A reservation offer (RO) is an admissible reservation request (for which there is room availability) characterized by the price (\(RO_{\text {price}}\)) proposed by the hotel, which depends on the features of RR.

Definition 3

An accepted reservation or simply reservation (R) is a reservation offer accepted by the customer. It is registered on the hotel registry and it effectively changes room availability.

Definition 4

The acceptance probability of a reservation offer (\(\text {Pr}_{\text {accept}}(RO)\)) is the probability that a customer accepts RO and the proposed price, and therefore is equal to the probability that RO is registered on the book.

Definition 5

The state of the hotel S(t) is defined as the state of the booking registry at time t, which corresponds to the historical records up to t as well as the set of reservations for future arrival days that are in the registry at time t.

Definition 6

Given two days identified by \(i,j \in \{0,1,2,\dots \}\), the number of days between i and j, or their distance, is \( d(i,j) = d(j,i) = |i-j| \ge 0. \)

Definition 7

Given a reservation R, the time-to-arrival of R is \(R_{\text {TTA}} = d(R_{\text {res}},R_{\text {arr}}).\) If \(R_{\text {TTA}}=0\), a customer makes a reservation on the arrival day or arrives at the hotel with no reservation and we refer to the customer as a walk-in user.

Definition 8

The booking time window or booking horizon (BH) is the maximum time-to-arrival allowed by the hotel.

Definition 9

A cancellation (C) is characterized by the cancellation day (\(C_{\text {day}}\)), which is the day the event occurs, and the reservation (\(C_{\text {res}}\)), which is the reservation on the book that is canceled by the customer. When a reservation is canceled, it is removed from the hotel registry and the associated rooms can be booked by other customers.

Definition 10

The cancellation probability, t days before arrival of a reservation R (\(\text {Pr}_{\text {cancel}}(R,t)\)), is the probability that the customer associated with R cancels it exactly t days before arrival, with \(t \in [0,R_{\text {TTA}}]\). According to this definition, the probability that R is canceled within its lifetime is

$$\begin{aligned} \text {Pr}_{\text {cancel}}(R) = \sum _{t \in [0,R_{\text {TTA}}]} \text {Pr}_{\text {cancel}}(R,t). \end{aligned}$$
(1)

Definition 11

The reservation requests horizon (RH) is the set of all the reservation days to be simulated. It corresponds to the values that each \(R_{\text {res}}\) can assume during the simulation.

Definition 12

The arrivals horizon (AH) is the set of all possible arrival days. It corresponds to the values that each \(R_{\text {arr}}\) can assume during the simulation.

Definition 13

The optimization horizon (OH) is the set of arrival days for which there is the need of an optimal dynamic pricing policy to maximize revenue.

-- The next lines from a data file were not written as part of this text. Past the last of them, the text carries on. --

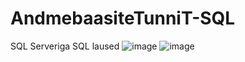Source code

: # AndmebaasiteTunniT-SQL
SQL Serveriga SQL laused
![image](https://github.com/user-attachments/assets/b2f26edf-5740-4531-a2e9-e4f6dc2aa504)
![image](https://github.com/user-attachments/assets/f3584f9d-afd4-403c-849e-011644da2de9)
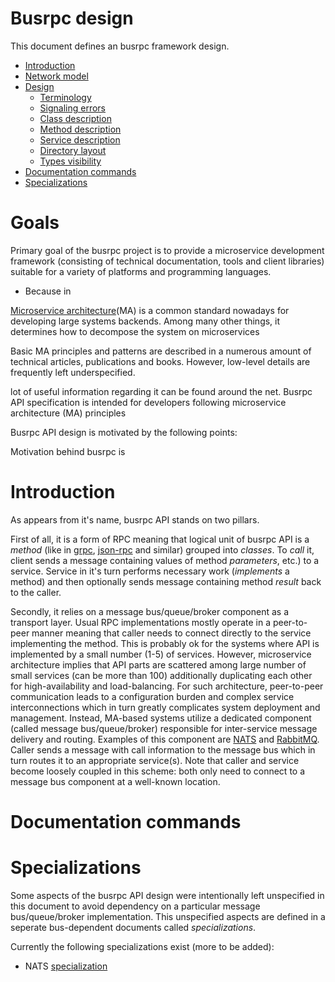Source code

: # Busrpc design

This document defines an busrpc framework design.

* [Introduction](#introduction)
* [Network model](#network-model)
* [Design](#design)
  * [Terminology](#terminology)
  * [Signaling errors](#signaling-errors)
  * [Class description](#class-description)
  * [Method description](#method-description)
  * [Service description](#service-description)
  * [Directory layout](#directory-layout)
  * [Types visibility](#types-visibility)
* [Documentation commands](#documentation-commands)
* [Specializations](#specializations)

# Goals

Primary goal of the busrpc project is to provide a microservice development framework (consisting of technical documentation, tools and client libraries) suitable for a variety of platforms and programming languages.
* Because in 


[Microservice architecture](https://en.wikipedia.org/wiki/Microservices)(MA) is a common standard nowadays for developing large systems backends. Among many other things, it determines how to decompose the system on microservices 

 Basic MA principles and patterns are described in a numerous amount of technical articles, publications and books. However, low-level details are frequently left underspecified.



lot of useful information regarding it can be found around the net.
Busrpc API specification is intended for developers following microservice architecture (MA) principles 

Busrpc API design is motivated by the following points:

Motivation behind busrpc is 


# Introduction

As appears from it's name, busrpc API stands on two pillars.

First of all, it is a form of RPC meaning that logical unit of busrpc API is a *method* (like in [grpc](https://grpc.io/), [json-rpc](https://www.jsonrpc.org/) and similar) grouped into *classes*. To *call* it, client sends a message containing values of method *parameters*, etc.) to a service. Service in it's turn performs necessary work (*implements* a method) and then optionally sends message containing method *result* back to the caller.

Secondly, it relies on a message bus/queue/broker component as a transport layer. Usual RPC implementations mostly operate in a peer-to-peer manner meaning that caller needs to connect directly to the service implementing the method. This is probably ok for the systems where API is implemented by a small number (1-5) of services. However, microservice architecture implies that API parts are scattered among large number of small services (can be more than 100) additionally duplicating each other for high-availability and load-balancing. For such architecture, peer-to-peer communication leads to a configuration burden and complex service interconnections which in turn greatly complicates system deployment and management. Instead, MA-based systems utilize a dedicated component (called message bus/queue/broker) responsible for inter-service message delivery and routing. Examples of this component are [NATS](https://nats.io/) and [RabbitMQ](https://rabbitmq.com/). Caller sends a message with call information to the message bus which in turn routes it to an appropriate service(s). Note that caller and service become loosely coupled in this scheme: both only need to connect to a message bus component at a well-known location.

# Documentation commands

# Specializations

Some aspects of the busrpc API design were intentionally left unspecified in this document to avoid dependency on a particular message bus/queue/broker implementation. This unspecified aspects are defined in a seperate bus-dependent documents called *specializations*.

Currently the following specializations exist (more to be added):
* NATS [specialization](./docs/specializations/nats-busrpc.md)
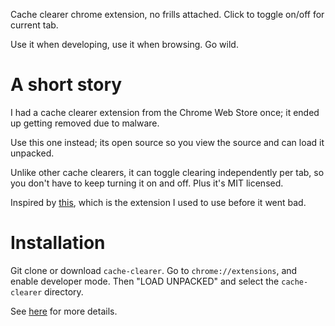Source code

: Cache clearer chrome extension, no frills attached.
Click to toggle on/off for current tab.

Use it when developing, use it when browsing. Go wild.

# A short story

I had a cache clearer extension from the Chrome Web Store once; it ended up getting removed due to malware.

Use this one instead; its open source so you view the source and can load it unpacked.

Unlike other cache clearers, it can toggle clearing independently per tab, so you don't have to keep turning it on and off. Plus it's MIT licensed.

Inspired by [this](https://github.com/uoziod/chrome-cache-killer), which is the extension I used to use before it went bad.

# Installation

Git clone or download `cache-clearer`. Go to `chrome://extensions`, and enable developer mode. Then "LOAD UNPACKED" and select the `cache-clearer` directory.

See [here](https://developer.chrome.com/extensions/getstarted) for more details.
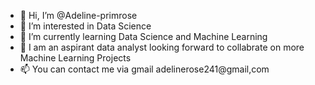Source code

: - 👋 Hi, I’m @Adeline-primrose
- 👀 I’m interested in Data Science
- 🌱 I’m currently learning  Data Science and Machine Learning
- 💞️ I am an aspirant data analyst looking forward to collabrate on more Machine Learning Projects 
- 📫 You can contact me via gmail adelinerose241@gmail,com
  

<!---
Adeline-primrose/Adeline-primrose is a ✨ special ✨ repository because its `README.md` (this file) appears on your GitHub profile.
You can click the Preview link to take a look at your changes.
--->
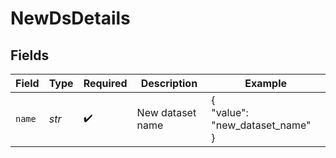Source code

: # NewDsDetails


## Fields

| Field                           | Type                            | Required                        | Description                     | Example                         |
| ------------------------------- | ------------------------------- | ------------------------------- | ------------------------------- | ------------------------------- |
| `name`                          | *str*                           | :heavy_check_mark:              | New dataset name                | {<br/>"value": "new_dataset_name"<br/>} |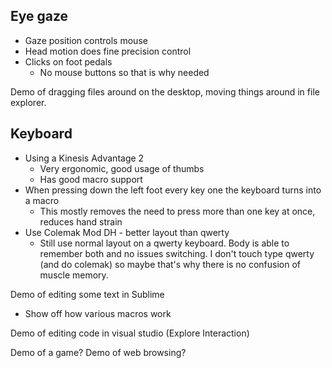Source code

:  ## Eye gaze
- Gaze position controls mouse
- Head motion does fine precision control
- Clicks on foot pedals
  - No mouse buttons so that is why needed

Demo of dragging files around on the desktop, moving things around in file explorer.

## Keyboard
- Using a Kinesis Advantage 2
  - Very ergonomic, good usage of thumbs
  - Has good macro support
- When pressing down the left foot every key one the keyboard turns into a macro
  - This mostly removes the need to press more than one key at once, reduces hand strain
- Use Colemak Mod DH - better layout than qwerty
  - Still use normal layout on a qwerty keyboard. Body is able to remember both and no issues switching. I don't touch type qwerty (and do colemak) so maybe that's why there is no confusion of muscle memory.

Demo of editing some text in Sublime
- Show off how various macros work

Demo of editing code in visual studio (Explore Interaction)

Demo of a game?
Demo of web browsing?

For each simulated reservation day \(r \in \text {RH}\), a random sequence of \(\mathcal {C}_r\) cancellations and \(\mathcal {R}_r\) reservation requests is generated. Each reservation request is associated with an arrival day \(a \in \text {AH}\) following or coinciding to r (\(a \succeq r\)), and each cancellation is associated with a registered reservation. The proposal of a price depends on a reservation request and on the state of the hotel at the moment the event occurs. Once a price has been proposed to the customer, a reservation is accepted according to the acceptance probability model. It is then registered into the hotel registry and, if a cancellation does not occur until the end of the simulation, it is considered in the evaluation of the total revenue to be passed to the optimizer. As concerns the optimization, one objective function evaluation corresponds to the average total revenue of several simulation runs, with respect to the reservations recorded in the registry within the OH.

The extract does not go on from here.